Determine the following by using logarithmic differentiation.

$$y=\frac{\sqrt{x}(x^2-1)^5}{\cos(x))}$$

My answer is up to:

Take the ln on both sides so:

$\ln(y) = (1/2)\ln(x) + 5\ln(x^2-1) - \ln(\cos(x))$

Am I doing it right though?

Answer 1

you must differetiate both sides with respect to $x$ $$\frac{y'}{y}=\frac{1}{2x}+\frac{5}{x^2-1}2x+\frac{\sin(x)}{\cos(x)}$$ after simplification we get $$y'=\frac{\sqrt{x}(x^2-1)^5}{\cos(x)}\left(\frac{1}{2x}+\frac{10x}{x^2-1}+\tan(x)\right)$$

Answer 2

Lets apply the following rule:

If $u$ is a positive function of $x$ then $(\ln u)'=\frac{u'}{u}$.
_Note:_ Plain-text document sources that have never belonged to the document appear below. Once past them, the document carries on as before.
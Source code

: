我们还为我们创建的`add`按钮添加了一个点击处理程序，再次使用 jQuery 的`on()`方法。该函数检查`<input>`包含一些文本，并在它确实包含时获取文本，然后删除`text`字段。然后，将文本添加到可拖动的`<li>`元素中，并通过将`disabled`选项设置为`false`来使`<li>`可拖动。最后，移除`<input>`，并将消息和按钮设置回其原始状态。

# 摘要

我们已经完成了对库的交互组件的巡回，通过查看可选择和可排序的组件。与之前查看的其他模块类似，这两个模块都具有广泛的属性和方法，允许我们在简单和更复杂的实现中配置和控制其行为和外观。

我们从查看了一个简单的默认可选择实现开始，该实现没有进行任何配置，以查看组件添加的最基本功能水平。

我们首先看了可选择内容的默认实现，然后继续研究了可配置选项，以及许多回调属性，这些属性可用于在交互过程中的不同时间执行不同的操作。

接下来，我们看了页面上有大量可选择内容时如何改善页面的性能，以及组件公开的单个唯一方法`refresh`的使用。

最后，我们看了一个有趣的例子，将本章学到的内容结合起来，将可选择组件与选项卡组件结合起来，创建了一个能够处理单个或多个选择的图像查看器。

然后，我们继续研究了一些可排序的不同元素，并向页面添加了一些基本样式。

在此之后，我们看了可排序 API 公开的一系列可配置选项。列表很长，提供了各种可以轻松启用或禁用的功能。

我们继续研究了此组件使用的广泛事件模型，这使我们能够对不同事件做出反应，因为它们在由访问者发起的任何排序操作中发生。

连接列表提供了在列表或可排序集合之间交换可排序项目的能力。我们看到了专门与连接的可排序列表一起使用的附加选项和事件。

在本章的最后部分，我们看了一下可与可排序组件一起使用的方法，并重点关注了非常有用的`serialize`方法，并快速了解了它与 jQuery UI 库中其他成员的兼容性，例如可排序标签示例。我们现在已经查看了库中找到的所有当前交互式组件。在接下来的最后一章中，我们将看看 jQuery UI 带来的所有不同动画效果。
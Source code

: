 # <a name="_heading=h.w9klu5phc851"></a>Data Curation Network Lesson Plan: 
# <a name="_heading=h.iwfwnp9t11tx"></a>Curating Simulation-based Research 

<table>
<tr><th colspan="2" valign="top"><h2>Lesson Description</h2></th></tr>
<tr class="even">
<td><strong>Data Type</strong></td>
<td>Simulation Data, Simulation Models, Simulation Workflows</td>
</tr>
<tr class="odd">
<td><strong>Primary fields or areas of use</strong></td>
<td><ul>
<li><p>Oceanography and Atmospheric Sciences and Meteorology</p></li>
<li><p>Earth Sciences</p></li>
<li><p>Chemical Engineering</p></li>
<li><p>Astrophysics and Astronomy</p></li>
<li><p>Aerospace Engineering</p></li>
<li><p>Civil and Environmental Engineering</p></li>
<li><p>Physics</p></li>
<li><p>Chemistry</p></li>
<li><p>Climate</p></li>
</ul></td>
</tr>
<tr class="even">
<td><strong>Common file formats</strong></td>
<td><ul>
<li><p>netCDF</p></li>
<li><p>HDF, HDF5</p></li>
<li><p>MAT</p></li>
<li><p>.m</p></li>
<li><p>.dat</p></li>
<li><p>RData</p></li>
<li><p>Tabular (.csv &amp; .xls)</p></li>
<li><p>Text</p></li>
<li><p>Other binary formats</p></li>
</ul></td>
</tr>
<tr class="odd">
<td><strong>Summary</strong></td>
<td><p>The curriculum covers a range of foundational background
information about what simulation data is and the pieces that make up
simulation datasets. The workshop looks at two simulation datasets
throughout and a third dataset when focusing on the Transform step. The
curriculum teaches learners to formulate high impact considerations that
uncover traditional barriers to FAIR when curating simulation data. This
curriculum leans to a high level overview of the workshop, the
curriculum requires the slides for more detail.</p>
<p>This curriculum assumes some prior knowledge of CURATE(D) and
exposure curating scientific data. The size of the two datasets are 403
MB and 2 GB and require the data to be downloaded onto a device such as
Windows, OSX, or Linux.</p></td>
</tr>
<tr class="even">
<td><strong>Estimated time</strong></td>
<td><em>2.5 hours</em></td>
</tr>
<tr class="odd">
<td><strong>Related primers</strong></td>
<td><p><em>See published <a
Well, as what I have said, lets apply term by term differentiation by using the above rule to get $$\frac{y'}{y}=\frac{1}{2}\frac{1}{x}+5\frac{2x}{x^2-1}-\frac{-\sin x}{\cos x}.$$ Thus, we get $$y'=y\bigg[\frac{1}{2x}+\frac{10x}{x^2-1}+\frac{\sin x}{\cos x}\bigg],$$ then plug in the value of $y$ to get $$y'=\frac{\sqrt{x}(x^2-1)^5}{\cos x}\bigg[\frac{1}{2x}+\frac{10x}{x^2-1}+\tan x\bigg]$$

Answer 3

You have everything right so far.

$\ln(y) = (1/2)\ln(x) + 5\ln(x^2-1) - \ln(\cos(x))$

Now remember, that the derivative of $\ln(y) = \frac{1}{y}\times y'$

This is because $y$ is a function, whereas $x$ is just a variable.
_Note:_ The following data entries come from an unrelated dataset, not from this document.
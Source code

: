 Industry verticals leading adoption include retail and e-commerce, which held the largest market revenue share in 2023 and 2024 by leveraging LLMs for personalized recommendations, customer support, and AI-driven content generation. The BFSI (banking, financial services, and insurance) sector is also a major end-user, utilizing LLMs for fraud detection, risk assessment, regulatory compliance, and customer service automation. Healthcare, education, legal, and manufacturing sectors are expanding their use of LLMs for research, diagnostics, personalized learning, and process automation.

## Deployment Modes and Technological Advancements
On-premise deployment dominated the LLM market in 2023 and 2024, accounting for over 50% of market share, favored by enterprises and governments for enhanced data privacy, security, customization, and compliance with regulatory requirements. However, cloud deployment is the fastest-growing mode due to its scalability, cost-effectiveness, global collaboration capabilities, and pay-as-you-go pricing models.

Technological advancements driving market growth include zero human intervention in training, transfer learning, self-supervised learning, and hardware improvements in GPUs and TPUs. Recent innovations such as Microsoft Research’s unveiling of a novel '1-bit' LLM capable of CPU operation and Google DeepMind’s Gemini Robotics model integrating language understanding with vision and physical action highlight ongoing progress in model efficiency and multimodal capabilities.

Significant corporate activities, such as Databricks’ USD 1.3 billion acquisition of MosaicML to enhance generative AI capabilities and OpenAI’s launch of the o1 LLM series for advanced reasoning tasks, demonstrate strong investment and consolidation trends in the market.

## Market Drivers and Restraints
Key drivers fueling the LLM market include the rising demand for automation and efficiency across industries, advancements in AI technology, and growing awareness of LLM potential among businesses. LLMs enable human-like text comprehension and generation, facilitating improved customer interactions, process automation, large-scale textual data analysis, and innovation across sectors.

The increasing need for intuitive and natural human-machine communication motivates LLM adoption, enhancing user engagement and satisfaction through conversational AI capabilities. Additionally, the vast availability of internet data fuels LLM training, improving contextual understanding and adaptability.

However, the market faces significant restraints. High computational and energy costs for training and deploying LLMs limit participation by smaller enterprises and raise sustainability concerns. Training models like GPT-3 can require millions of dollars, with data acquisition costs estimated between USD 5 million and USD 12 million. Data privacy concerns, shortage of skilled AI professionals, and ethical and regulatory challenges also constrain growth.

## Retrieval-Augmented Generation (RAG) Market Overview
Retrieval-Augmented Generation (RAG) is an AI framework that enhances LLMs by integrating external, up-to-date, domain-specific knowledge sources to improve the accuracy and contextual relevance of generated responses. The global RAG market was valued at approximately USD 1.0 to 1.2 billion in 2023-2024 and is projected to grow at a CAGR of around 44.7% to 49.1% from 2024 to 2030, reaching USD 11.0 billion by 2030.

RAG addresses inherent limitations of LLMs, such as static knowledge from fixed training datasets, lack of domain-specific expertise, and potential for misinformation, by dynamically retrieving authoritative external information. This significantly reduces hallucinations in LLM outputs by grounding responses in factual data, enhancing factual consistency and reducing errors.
The derivative of $\ln(x)$ in this case is just $\frac{1}{x}$

Also remember that if you have something like $\ln(x^2 + 1)$, that's chain rule.

It's the derivative of $\frac{1}{x^2-1}\times\frac{d}{dx}(x^2-1)$

Differentiating both sides, we get:

$$\frac{1}{y}\times y' = (\frac{1}{2}\cdot\frac{1}{x}) + (5\cdot\frac{1}{x^2-1}\cdot2x) - (\frac{1}{\cos(x)}\cdot-\sin(x))$$

$$y' = y(\frac{1}{2x} + \frac{10x}{x^2-1}) + \tan(x)$$